2. The cooling tower according to claim 1, comprising a platform located within the chamber, wherein, At least one of the one or more demisters is arranged such that a first end of the demister is connected to the platform, and a opposite second end of the demister is connected to the top wall.
3. The cooling tower according to claim 2, wherein, The platform is connected to the top wall by one or more pillars and / or beams, wherein, optionally, at least some of the one or more pillars and / or beams are configured to receive the demister or each demister for mounting the demister or each demister in the cooling tower.
4. The cooling tower according to claim 2 or 3, wherein, The platform is connected to the perimeter wall by one or more pillars and / or beams.
5. The cooling tower according to any one of the preceding claims, wherein, The fluid outlet is located at the base of the cooling tower; or the fluid outlet is an overflow fluid outlet located in the peripheral wall of the tower.
6. The cooling tower according to any one of the preceding claims, comprising a fan, compressor, blower and / or compressed gas source connected to the gas inlet for pressurizing gas, preferably air, into the chamber.
7. The cooling tower according to any one of the preceding claims, wherein, For at least one or each of the demisters, the demister is located radially inside the peripheral wall such that a radial gap exists between the radially outer edge of the demister and the peripheral wall.
8. The cooling tower according to any one of the preceding claims, wherein, For at least one or each of the demisters, the demister comprises a plurality of spaced-apart corrugated material plates.
9. The cooling tower according to claim 8, wherein, The demister or each demister defines a predetermined flow direction for fluid to flow through the demister, and wherein one or more corrugated plates further include one or more hooks extending in a direction opposite to the predetermined flow direction, such that a dead zone is formed in the flow direction in which each hook connects to the plate.
10. The cooling tower according to any one of the preceding claims, wherein, At least one or each of the demisters is arranged parallel to the centerline of the cooling tower extending from the base to the top wall.

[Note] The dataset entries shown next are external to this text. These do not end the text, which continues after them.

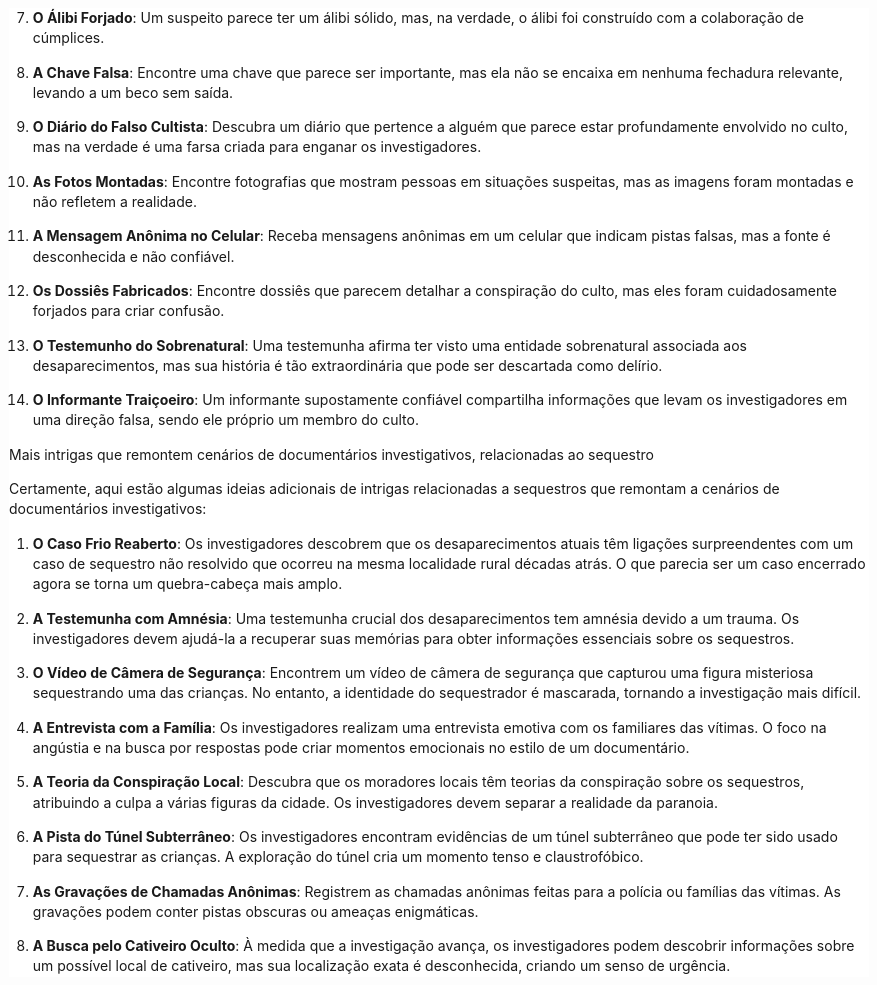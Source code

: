 7. **O Álibi Forjado**: Um suspeito parece ter um álibi sólido, mas, na verdade, o álibi foi construído com a colaboração de cúmplices.
    
8. **A Chave Falsa**: Encontre uma chave que parece ser importante, mas ela não se encaixa em nenhuma fechadura relevante, levando a um beco sem saída.
    
9. **O Diário do Falso Cultista**: Descubra um diário que pertence a alguém que parece estar profundamente envolvido no culto, mas na verdade é uma farsa criada para enganar os investigadores.
    
10. **As Fotos Montadas**: Encontre fotografias que mostram pessoas em situações suspeitas, mas as imagens foram montadas e não refletem a realidade.
    
11. **A Mensagem Anônima no Celular**: Receba mensagens anônimas em um celular que indicam pistas falsas, mas a fonte é desconhecida e não confiável.
    
12. **Os Dossiês Fabricados**: Encontre dossiês que parecem detalhar a conspiração do culto, mas eles foram cuidadosamente forjados para criar confusão.
    
13. **O Testemunho do Sobrenatural**: Uma testemunha afirma ter visto uma entidade sobrenatural associada aos desaparecimentos, mas sua história é tão extraordinária que pode ser descartada como delírio.
    
14. **O Informante Traiçoeiro**: Um informante supostamente confiável compartilha informações que levam os investigadores em uma direção falsa, sendo ele próprio um membro do culto.
    
Mais intrigas que remontem cenários de documentários investigativos, relacionadas ao sequestro

Certamente, aqui estão algumas ideias adicionais de intrigas relacionadas a sequestros que remontam a cenários de documentários investigativos:

1. **O Caso Frio Reaberto**: Os investigadores descobrem que os desaparecimentos atuais têm ligações surpreendentes com um caso de sequestro não resolvido que ocorreu na mesma localidade rural décadas atrás. O que parecia ser um caso encerrado agora se torna um quebra-cabeça mais amplo.
    
2. **A Testemunha com Amnésia**: Uma testemunha crucial dos desaparecimentos tem amnésia devido a um trauma. Os investigadores devem ajudá-la a recuperar suas memórias para obter informações essenciais sobre os sequestros.
    
3. **O Vídeo de Câmera de Segurança**: Encontrem um vídeo de câmera de segurança que capturou uma figura misteriosa sequestrando uma das crianças. No entanto, a identidade do sequestrador é mascarada, tornando a investigação mais difícil.
    
4. **A Entrevista com a Família**: Os investigadores realizam uma entrevista emotiva com os familiares das vítimas. O foco na angústia e na busca por respostas pode criar momentos emocionais no estilo de um documentário.
    
5. **A Teoria da Conspiração Local**: Descubra que os moradores locais têm teorias da conspiração sobre os sequestros, atribuindo a culpa a várias figuras da cidade. Os investigadores devem separar a realidade da paranoia.
    
6. **A Pista do Túnel Subterrâneo**: Os investigadores encontram evidências de um túnel subterrâneo que pode ter sido usado para sequestrar as crianças. A exploração do túnel cria um momento tenso e claustrofóbico.
    
7. **As Gravações de Chamadas Anônimas**: Registrem as chamadas anônimas feitas para a polícia ou famílias das vítimas. As gravações podem conter pistas obscuras ou ameaças enigmáticas.
    
8. **A Busca pelo Cativeiro Oculto**: À medida que a investigação avança, os investigadores podem descobrir informações sobre um possível local de cativeiro, mas sua localização exata é desconhecida, criando um senso de urgência.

11. The cooling tower according to any one of claims 1-9, wherein, For at least one of the one or more demisters, the demister is arranged at an angle to the centerline of the cooling tower extending from the base to the top wall, such that the base end of the demister closer to the base of the cooling tower is closer to the centerline than the opposite top end of the demister closer to the top wall. Optionally, the angle is greater than 0 degrees and less than 20 degrees, preferably less than 15 degrees.

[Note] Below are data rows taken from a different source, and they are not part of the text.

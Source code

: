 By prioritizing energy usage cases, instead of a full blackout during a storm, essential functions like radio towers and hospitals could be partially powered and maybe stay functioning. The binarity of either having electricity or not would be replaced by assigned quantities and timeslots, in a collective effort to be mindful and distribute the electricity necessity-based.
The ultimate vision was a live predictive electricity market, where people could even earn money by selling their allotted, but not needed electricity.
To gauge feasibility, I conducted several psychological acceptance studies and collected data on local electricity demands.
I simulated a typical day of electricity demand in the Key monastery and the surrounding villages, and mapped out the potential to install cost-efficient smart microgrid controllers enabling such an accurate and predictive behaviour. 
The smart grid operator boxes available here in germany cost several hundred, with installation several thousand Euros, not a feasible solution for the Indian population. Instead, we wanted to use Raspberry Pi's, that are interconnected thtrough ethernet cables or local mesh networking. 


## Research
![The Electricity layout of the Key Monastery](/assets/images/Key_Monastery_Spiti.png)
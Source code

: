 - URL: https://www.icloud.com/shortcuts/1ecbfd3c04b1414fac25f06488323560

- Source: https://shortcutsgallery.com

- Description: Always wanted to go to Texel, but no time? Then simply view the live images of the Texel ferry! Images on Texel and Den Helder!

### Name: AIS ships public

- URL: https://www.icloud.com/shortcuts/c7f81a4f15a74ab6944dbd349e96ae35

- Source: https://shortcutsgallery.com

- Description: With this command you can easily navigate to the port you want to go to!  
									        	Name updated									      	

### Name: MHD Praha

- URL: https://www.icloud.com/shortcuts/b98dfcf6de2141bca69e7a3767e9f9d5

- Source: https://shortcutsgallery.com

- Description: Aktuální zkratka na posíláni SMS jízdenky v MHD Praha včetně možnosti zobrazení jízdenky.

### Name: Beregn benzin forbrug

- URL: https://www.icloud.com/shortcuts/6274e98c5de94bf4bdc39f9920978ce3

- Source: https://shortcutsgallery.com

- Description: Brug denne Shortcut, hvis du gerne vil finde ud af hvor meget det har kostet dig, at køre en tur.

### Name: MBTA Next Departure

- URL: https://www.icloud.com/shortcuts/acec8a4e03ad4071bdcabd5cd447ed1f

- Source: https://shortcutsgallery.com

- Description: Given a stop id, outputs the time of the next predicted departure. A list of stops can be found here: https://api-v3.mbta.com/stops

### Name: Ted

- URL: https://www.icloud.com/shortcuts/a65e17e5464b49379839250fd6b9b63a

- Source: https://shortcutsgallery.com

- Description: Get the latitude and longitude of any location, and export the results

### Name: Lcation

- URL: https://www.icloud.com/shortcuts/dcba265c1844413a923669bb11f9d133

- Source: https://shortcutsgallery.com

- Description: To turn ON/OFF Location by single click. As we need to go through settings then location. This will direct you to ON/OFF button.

12. The cooling tower according to any one of the preceding claims, wherein, The outlet in the top wall is oriented such that the gas exiting the tower is discharged in a direction parallel to the centerline of the cooling tower.
13. The cooling tower according to any one of the preceding claims, wherein, The cooling tower is used in hydrometallurgy.

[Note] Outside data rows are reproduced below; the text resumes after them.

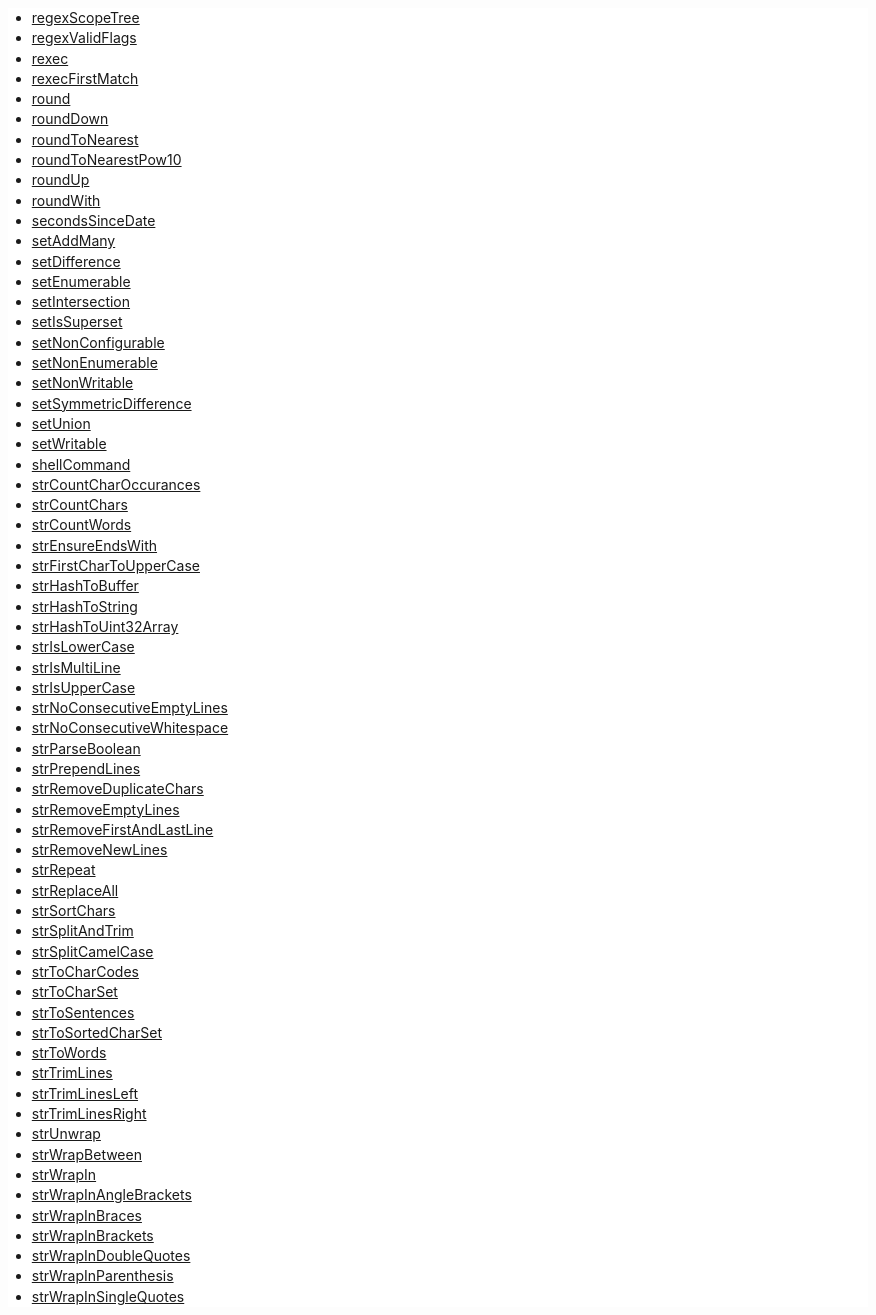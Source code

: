 - [regexScopeTree](/docs/index.md#regexscopetree)
- [regexValidFlags](/docs/index.md#regexvalidflags)
- [rexec](/docs/index.md#rexec)
- [rexecFirstMatch](/docs/index.md#rexecfirstmatch)
- [round](/docs/index.md#round)
- [roundDown](/docs/index.md#rounddown)
- [roundToNearest](/docs/index.md#roundtonearest)
- [roundToNearestPow10](/docs/index.md#roundtonearestpow10)
- [roundUp](/docs/index.md#roundup)
- [roundWith](/docs/index.md#roundwith)
- [secondsSinceDate](/docs/index.md#secondssincedate)
- [setAddMany](/docs/index.md#setaddmany)
- [setDifference](/docs/index.md#setdifference)
- [setEnumerable](/docs/index.md#setenumerable)
- [setIntersection](/docs/index.md#setintersection)
- [setIsSuperset](/docs/index.md#setissuperset)
- [setNonConfigurable](/docs/index.md#setnonconfigurable)
- [setNonEnumerable](/docs/index.md#setnonenumerable)
- [setNonWritable](/docs/index.md#setnonwritable)
- [setSymmetricDifference](/docs/index.md#setsymmetricdifference)
- [setUnion](/docs/index.md#setunion)
- [setWritable](/docs/index.md#setwritable)
- [shellCommand](/docs/index.md#shellcommand)
- [strCountCharOccurances](/docs/index.md#strcountcharoccurances)
- [strCountChars](/docs/index.md#strcountchars)
- [strCountWords](/docs/index.md#strcountwords)
- [strEnsureEndsWith](/docs/index.md#strensureendswith)
- [strFirstCharToUpperCase](/docs/index.md#strfirstchartouppercase)
- [strHashToBuffer](/docs/index.md#strhashtobuffer)
- [strHashToString](/docs/index.md#strhashtostring)
- [strHashToUint32Array](/docs/index.md#strhashtouint32array)
- [strIsLowerCase](/docs/index.md#strislowercase)
- [strIsMultiLine](/docs/index.md#strismultiline)
- [strIsUpperCase](/docs/index.md#strisuppercase)
- [strNoConsecutiveEmptyLines](/docs/index.md#strnoconsecutiveemptylines)
- [strNoConsecutiveWhitespace](/docs/index.md#strnoconsecutivewhitespace)
- [strParseBoolean](/docs/index.md#strparseboolean)
- [strPrependLines](/docs/index.md#strprependlines)
- [strRemoveDuplicateChars](/docs/index.md#strremoveduplicatechars)
- [strRemoveEmptyLines](/docs/index.md#strremoveemptylines)
- [strRemoveFirstAndLastLine](/docs/index.md#strremovefirstandlastline)
- [strRemoveNewLines](/docs/index.md#strremovenewlines)
- [strRepeat](/docs/index.md#strrepeat)
- [strReplaceAll](/docs/index.md#strreplaceall)
- [strSortChars](/docs/index.md#strsortchars)
- [strSplitAndTrim](/docs/index.md#strsplitandtrim)
- [strSplitCamelCase](/docs/index.md#strsplitcamelcase)
- [strToCharCodes](/docs/index.md#strtocharcodes)
- [strToCharSet](/docs/index.md#strtocharset)
- [strToSentences](/docs/index.md#strtosentences)
- [strToSortedCharSet](/docs/index.md#strtosortedcharset)
- [strToWords](/docs/index.md#strtowords)
- [strTrimLines](/docs/index.md#strtrimlines)
- [strTrimLinesLeft](/docs/index.md#strtrimlinesleft)
- [strTrimLinesRight](/docs/index.md#strtrimlinesright)
- [strUnwrap](/docs/index.md#strunwrap)
- [strWrapBetween](/docs/index.md#strwrapbetween)
- [strWrapIn](/docs/index.md#strwrapin)
- [strWrapInAngleBrackets](/docs/index.md#strwrapinanglebrackets)
- [strWrapInBraces](/docs/index.md#strwrapinbraces)
- [strWrapInBrackets](/docs/index.md#strwrapinbrackets)
- [strWrapInDoubleQuotes](/docs/index.md#strwrapindoublequotes)
- [strWrapInParenthesis](/docs/index.md#strwrapinparenthesis)
- [strWrapInSingleQuotes](/docs/index.md#strwrapinsinglequotes)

14. A method for cooling a liquid in a cooling tower according to any one of claims 1-13, the method comprising: Gas, optionally air, is introduced into the chamber through the gas inlet. The liquid to be cooled is sprayed from one or more nozzles into the chamber, such that gas from the gas inlet cools the liquid and mixes with it to form a mixed fluid. The mixed fluid is passed through one or more demisters to reduce or eliminate liquid in the mixed fluid.
15. A method for cleaning a cooling tower according to any one of claims 1-13, the method comprising: Spray the liquid stream onto the one or more demisters; and / or Remove one or more of the one or more demisters to allow access to the chamber, and spray the walls of the chamber with a liquid stream. Optionally, the liquid stream may include a cleaning agent, and / or be sprayed at high pressure, and / or the liquid may be water.